Ireland: Haircut, sir? 15% off? ‘Euro-banks set to lose €bns’

Posted by seumasach on November 26, 2010

Paul Mason

BBC Blogs

 

This morning’s leak to the Irish Times that the EU/IMF are, indeed, preparing to force those who have lent the Irish banks money to take a loss on their investment is being regarded as a big event in the world of finance.

Here’s why.

I quote EU finance commissioner Olli Rehn at last week’s deadly-dull press conference in Brussels:

“I welcomed the clarification in Seoul that any potential private sector involvement in a future permanent crisis resolution mechanism after 2013 does not apply to any outstanding debt, nor to any EU IMF programme under the current arrangements. This is also the Commission’s position.”
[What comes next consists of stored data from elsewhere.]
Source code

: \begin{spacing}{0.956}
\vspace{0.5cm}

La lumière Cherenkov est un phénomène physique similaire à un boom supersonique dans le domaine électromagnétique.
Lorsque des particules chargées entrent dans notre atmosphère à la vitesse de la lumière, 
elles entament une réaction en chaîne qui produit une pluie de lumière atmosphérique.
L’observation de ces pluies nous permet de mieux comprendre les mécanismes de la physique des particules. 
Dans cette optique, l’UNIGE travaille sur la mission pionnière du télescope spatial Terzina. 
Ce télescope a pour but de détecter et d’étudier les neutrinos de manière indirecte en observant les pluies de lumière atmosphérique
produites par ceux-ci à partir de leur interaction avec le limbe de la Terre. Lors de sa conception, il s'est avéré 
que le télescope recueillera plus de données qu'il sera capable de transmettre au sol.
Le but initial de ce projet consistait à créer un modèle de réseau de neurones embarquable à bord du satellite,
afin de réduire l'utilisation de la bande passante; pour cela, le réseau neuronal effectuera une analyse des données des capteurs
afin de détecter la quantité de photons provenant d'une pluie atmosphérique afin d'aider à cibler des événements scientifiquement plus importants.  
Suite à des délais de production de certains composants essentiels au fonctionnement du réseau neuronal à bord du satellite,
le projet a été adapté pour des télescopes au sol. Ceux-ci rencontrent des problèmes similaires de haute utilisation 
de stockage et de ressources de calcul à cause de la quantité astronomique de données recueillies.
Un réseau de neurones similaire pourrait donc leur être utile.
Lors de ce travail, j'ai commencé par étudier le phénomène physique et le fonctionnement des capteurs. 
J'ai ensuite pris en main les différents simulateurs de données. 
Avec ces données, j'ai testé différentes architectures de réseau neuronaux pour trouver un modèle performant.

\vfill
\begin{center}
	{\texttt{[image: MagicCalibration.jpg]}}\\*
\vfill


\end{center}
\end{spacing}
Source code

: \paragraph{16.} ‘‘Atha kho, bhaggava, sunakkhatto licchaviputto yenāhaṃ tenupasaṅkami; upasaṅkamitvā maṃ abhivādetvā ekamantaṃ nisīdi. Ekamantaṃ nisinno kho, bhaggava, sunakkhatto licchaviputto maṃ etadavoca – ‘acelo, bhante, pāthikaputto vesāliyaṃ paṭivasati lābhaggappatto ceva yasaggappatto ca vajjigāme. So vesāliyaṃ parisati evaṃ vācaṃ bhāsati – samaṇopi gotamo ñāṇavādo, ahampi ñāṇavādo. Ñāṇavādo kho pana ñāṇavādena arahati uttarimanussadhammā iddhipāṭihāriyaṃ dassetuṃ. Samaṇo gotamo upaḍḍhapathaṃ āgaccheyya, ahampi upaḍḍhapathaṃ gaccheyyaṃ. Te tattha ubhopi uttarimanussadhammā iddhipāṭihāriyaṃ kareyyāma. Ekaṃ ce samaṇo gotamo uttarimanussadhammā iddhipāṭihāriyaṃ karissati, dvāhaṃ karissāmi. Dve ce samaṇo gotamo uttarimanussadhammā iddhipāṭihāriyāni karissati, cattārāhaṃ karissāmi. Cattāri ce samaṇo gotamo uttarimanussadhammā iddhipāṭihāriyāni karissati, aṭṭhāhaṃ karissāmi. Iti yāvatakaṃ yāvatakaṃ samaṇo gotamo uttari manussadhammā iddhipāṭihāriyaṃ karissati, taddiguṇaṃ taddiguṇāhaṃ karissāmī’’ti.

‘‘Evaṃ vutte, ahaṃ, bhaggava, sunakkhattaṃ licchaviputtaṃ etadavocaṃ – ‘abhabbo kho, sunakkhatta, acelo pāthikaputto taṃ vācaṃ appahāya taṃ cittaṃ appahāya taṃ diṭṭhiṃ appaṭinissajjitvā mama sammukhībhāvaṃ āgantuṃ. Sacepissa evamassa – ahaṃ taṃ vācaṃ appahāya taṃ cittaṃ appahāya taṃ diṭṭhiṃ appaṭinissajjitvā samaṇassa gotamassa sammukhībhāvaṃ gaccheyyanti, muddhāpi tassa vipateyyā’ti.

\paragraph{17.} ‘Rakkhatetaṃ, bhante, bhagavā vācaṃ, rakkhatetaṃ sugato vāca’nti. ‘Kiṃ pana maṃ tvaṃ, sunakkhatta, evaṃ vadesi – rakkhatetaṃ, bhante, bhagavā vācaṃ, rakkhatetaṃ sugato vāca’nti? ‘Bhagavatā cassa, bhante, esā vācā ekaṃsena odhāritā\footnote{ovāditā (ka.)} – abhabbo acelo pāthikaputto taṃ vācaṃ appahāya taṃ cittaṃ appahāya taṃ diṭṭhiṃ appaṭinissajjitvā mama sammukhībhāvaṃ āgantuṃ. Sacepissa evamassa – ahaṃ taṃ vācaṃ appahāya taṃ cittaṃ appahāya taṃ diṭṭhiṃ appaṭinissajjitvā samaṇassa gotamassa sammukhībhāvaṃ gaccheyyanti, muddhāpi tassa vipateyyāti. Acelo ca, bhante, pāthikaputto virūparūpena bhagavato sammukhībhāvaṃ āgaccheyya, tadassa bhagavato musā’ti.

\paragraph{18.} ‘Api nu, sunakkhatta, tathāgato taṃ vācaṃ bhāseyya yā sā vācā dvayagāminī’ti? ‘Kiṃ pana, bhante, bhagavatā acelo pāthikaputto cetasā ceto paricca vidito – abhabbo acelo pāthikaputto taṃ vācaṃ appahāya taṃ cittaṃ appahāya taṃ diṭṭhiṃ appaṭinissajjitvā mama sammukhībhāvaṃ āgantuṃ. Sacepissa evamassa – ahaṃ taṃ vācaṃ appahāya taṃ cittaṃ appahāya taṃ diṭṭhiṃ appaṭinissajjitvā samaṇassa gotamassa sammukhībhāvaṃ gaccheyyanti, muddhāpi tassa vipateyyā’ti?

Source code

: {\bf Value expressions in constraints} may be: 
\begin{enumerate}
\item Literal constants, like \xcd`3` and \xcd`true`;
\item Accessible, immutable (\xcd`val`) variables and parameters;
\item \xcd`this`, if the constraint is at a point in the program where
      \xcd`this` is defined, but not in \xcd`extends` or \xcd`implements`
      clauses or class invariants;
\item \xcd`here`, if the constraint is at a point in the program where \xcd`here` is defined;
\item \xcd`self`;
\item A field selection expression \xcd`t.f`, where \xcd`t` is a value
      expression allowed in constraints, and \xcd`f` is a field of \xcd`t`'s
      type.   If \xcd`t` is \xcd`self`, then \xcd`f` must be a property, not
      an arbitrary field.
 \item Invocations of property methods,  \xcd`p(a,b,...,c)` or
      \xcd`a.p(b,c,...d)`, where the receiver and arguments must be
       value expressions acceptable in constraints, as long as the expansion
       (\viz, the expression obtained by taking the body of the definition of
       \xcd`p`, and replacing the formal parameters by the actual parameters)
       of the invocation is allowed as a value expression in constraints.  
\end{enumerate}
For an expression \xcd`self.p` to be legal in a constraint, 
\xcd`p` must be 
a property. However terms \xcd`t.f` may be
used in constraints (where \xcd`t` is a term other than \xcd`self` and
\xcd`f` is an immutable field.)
And here’s Jean-Claude Juncker at the same press conference:

“With regard to this permanent mechanism, in particular we need to look at the implication of the private sector. The private sector’s involvement obviously could not apply to Greece Portugal or Ireland, if you take the ones that are currently being examined. Private sector involvement would only apply from the second half of 2013.”

Now for the details in todays Irish Times:

“Officials in the EU-IMF mission to Dublin are examining how senior bondholders could be compelled to pay some of the cost of rescuing Ireland’s banks….

At present attention centres on two similar schemes. In the first, bank debt would be converted into equity shares. In the second, bond investors would be given the choice of injecting fresh capital into banks or face a cut in their investment. (my emphasis)

The source said there was a “common understanding” between delegations from the EU Commission, the European Central Bank and the IMF that senior and junior bondholders should each pay a share of the rescue costs.

The first step would be to seek to “persuade” senior bondholders to participate in the bailout, said the source. “If that doesn’t succeed, the question is how can you force them in a legally-sound way.”

I invited the UK Treasury to confirm or deny this story but they said no comment. They said the declaration made in Seoul stood…However.

If the Irish Times story is true – and it’s being given credence in the City – some actual investors look set to share the burden of an EU bank/sovereign debt bailout – to cries of pain from then and delight from that now ubiquitous rostrum in the Deutsche Bundestag, from which Euro policy is now dictated.

OK. Some problems here.

First – under whose legal system do you do this? I am told the Irish legal system contains no provisions for such action so it is being partially discussed under the British legal system. This may be why Britain has to stump up – to create a legal umbrella to do any kind of deal at all.

But under anybody’s law the problem is this: junior debt will get wiped out. But senior unsecured debt is, legally, I am told ranked alongside the money of depositors. So how if you cannot persuade the senior unsecured creditors to take a hit (and it’s a big hit) you then face legal action where the negative outcome of the court case is, potentially, the loss of some depositors’ money?

If we assume the European banks are persuaded to take a stake in the Irish banks, in return for, say a 15% loss on their outstanding debts, then that loss could amount to several tens of billions of Euros, says one investor.

I am told there will be no developments on this before we go on air this evening, but I will keep you posted.